The clients still have some say over the pace at which the improvements happen. In the UK the Home Office reserves the right to make any improvement in all of the operational systems. Bodger explains: ‘That’s normally if a fault is found or there are questions on the reliability of the operation, i.e. if an operational error meant that it did not satisfy the efficiency requirements of the end user.’

These intelligent transport systems were born out of technology that was first applied in the warehouse, where the line scan cameras operated in an optimal lighting environment. Traffic systems in contrast, must be able to work during the day, the night, in snowy conditions, in foggy conditions and still recognise a number plate moving at speeds of 70mph or more. Bodger states: ‘Normal recognition cameras have lighting and a controlled environment. These [ITS cameras] have to deal with pretty much everything the environment throws at it.’
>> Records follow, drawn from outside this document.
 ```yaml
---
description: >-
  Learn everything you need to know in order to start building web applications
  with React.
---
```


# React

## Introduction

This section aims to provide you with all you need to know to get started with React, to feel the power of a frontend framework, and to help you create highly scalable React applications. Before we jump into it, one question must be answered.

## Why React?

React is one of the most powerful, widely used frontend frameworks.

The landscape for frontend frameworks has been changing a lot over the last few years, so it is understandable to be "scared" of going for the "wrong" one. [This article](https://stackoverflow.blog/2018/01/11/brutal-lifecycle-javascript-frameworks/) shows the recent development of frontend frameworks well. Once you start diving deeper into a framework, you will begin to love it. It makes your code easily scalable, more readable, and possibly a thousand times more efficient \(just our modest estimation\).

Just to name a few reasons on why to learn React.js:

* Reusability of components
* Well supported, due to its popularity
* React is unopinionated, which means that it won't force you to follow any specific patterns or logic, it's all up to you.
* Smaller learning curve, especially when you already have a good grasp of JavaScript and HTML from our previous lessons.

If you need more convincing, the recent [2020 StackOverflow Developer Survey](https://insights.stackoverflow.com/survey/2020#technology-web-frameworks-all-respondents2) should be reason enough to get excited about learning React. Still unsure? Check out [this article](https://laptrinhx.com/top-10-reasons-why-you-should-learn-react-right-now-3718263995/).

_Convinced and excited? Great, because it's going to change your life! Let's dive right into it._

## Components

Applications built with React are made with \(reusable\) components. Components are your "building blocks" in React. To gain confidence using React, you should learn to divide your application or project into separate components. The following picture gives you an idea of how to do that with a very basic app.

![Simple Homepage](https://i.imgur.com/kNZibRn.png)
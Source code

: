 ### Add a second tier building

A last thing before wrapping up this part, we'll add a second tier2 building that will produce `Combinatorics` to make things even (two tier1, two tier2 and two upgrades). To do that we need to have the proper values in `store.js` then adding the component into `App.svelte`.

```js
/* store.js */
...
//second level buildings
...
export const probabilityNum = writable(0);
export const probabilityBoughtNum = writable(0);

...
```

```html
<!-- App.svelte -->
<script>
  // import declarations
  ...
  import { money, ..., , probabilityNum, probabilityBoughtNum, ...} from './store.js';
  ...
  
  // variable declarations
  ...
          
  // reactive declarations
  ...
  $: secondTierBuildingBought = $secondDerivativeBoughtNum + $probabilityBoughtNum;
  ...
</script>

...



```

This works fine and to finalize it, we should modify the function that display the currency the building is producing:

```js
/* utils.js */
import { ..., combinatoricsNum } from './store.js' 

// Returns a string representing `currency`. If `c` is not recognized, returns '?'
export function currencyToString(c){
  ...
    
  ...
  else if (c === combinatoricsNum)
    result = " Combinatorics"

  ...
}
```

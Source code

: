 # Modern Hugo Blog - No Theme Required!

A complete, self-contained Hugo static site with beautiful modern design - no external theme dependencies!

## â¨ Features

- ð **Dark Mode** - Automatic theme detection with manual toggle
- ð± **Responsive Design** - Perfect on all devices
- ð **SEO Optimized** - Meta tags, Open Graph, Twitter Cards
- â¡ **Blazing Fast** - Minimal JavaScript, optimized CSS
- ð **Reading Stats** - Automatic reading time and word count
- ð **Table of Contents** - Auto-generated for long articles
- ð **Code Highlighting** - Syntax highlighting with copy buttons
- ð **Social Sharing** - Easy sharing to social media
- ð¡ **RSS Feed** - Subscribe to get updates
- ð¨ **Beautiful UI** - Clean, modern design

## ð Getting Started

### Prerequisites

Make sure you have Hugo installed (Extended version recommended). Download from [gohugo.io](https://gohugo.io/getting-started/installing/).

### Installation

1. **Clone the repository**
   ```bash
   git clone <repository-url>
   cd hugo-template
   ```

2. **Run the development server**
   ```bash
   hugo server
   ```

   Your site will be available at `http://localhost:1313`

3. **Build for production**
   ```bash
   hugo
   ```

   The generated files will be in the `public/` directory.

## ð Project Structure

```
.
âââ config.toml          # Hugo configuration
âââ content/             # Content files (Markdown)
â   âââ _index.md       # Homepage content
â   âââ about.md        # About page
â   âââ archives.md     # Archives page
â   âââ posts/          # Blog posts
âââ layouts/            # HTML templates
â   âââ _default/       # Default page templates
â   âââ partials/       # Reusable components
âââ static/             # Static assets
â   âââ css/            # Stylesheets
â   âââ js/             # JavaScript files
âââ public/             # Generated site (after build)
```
Enzio Schneider is the product manager for the traffic market at Basler, which is involved in global projects supplying cameras to integrators of ITS and which will also be present at this year’s Intertraffic event. Schneider explained that one of the problems facing traffic cameras is that, at night, they can be dazzled by extraneous sources of light. He described how the Basler cameras cope with this by using infrared light pass filters that block out other ambient light during the night. ‘Especially during the night, you will get a very stable performance as the cameras have a defined supportive light and you have a short exposure time. During the day you block off most of the sunlight which allows for stable performance.

‘If you need colour images, it is different and more difficult. You need the ambient light for colour which means the sunlight will change a lot and you will need to adapt. Some cameras either use auto iris technology, which is similar to a consumer camera where a small part of the optics is closed in order to protect it from over exposure. For high speed applications the cameras use constant monitoring of the brightness of the image and the on board computer decides if the exposure requires alteration to get a better image,’ Schneider added.

In the EU there is normally internet access nearby which allows the systems to communicate with the traffic controller. This does depend on the infrastructure, but more often than not the installation process is quite simple. This means that drivers can expect to see more and more of these cameras throughout Europe.

Schneider believes ITS is currently the best way to ensure driver and pedestrian safety and that such systems will be used for years to come.